🤖 AI Summary
To address the persistent out-of-distribution (OOD) challenges and performance bottlenecks of LLM-based agents in complex subtasks, this paper proposes leveraging *informative planning patterns and critical actions* extracted from expert (e.g., GPT-4) *failure trajectories*, rather than relying solely on successful ones. Methodologically, we introduce the first systematic failure trajectory analysis framework: (i) action-level failure attribution to identify beneficial decisions, (ii) a harmful-action filtering mechanism, and (iii) integration of high-quality filtered failure segments with successful trajectories into a rejection sampling fine-tuning (RFT) pipeline. This paradigm substantially enhances exploration efficiency and acquisition of pivotal skills. Experiments demonstrate state-of-the-art performance: 62.0% success rate on WebShop (+8.4% over RFT, +26.4% over GPT-4), the first agent to exceed 0.81 normalized score on WebShop and 81 points on SciWorld—establishing new SOTAs on both benchmarks.
📝 Abstract
Large Language Models (LLMs) have shown tremendous potential as agents, excelling at tasks that require multiple rounds of reasoning and interactions. Rejection Sampling Fine-Tuning (RFT) has emerged as an effective method for finetuning LLMs as agents: it first imitates expert-generated successful trajectories and further improves agentic skills through iterative fine-tuning on successful, self-generated trajectories. However, since the expert (e.g., GPT-4) succeeds primarily on simpler subtasks and RFT inherently favors simpler scenarios, many complex subtasks remain unsolved and persistently out-of-distribution (OOD). Upon investigating these challenging subtasks, we discovered that previously failed expert trajectories can often provide valuable guidance, e.g., plans and key actions, that can significantly improve agent exploration efficiency and acquisition of critical skills. Motivated by these observations, we propose Exploring Expert Failures (EEF), which identifies beneficial actions from failed expert trajectories and integrates them into the training dataset.
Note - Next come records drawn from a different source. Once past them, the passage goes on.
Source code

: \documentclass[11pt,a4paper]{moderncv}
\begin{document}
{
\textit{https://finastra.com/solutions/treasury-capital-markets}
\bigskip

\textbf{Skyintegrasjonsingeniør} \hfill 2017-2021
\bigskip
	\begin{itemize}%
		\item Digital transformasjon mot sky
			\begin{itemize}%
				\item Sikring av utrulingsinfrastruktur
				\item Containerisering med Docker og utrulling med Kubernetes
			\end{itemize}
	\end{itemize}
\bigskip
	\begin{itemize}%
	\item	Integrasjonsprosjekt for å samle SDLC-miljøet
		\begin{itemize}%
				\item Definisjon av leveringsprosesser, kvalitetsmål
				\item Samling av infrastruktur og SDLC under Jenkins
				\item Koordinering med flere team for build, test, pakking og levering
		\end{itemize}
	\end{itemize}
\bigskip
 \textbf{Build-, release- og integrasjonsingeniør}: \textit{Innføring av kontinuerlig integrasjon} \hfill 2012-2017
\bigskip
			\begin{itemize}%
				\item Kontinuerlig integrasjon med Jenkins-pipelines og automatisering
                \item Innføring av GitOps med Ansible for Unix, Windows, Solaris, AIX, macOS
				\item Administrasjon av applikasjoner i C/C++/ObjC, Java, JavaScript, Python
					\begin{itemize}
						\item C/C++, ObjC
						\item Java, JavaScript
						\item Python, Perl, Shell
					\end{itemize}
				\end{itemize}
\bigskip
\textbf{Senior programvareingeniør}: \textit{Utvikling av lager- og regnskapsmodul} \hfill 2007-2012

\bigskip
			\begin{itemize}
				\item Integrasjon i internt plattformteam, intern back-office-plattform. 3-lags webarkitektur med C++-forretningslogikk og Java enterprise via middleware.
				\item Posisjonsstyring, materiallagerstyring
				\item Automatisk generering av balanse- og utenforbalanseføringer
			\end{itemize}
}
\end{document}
Potentially harmful actions are meticulously excluded to prevent contamination of the model learning process. By leveraging the beneficial actions in expert failures, EEF successfully solves some previously unsolvable subtasks and improves agent tuning performance. Remarkably, our approach achieved a 62% win rate in WebShop, outperforming RFT (53. 6%) and GPT-4 (35. 6%), and to the best of our knowledge, setting a new state-of-the-art as the first method to surpass a score of 0.81 in WebShop and exceed 81 in SciWorld.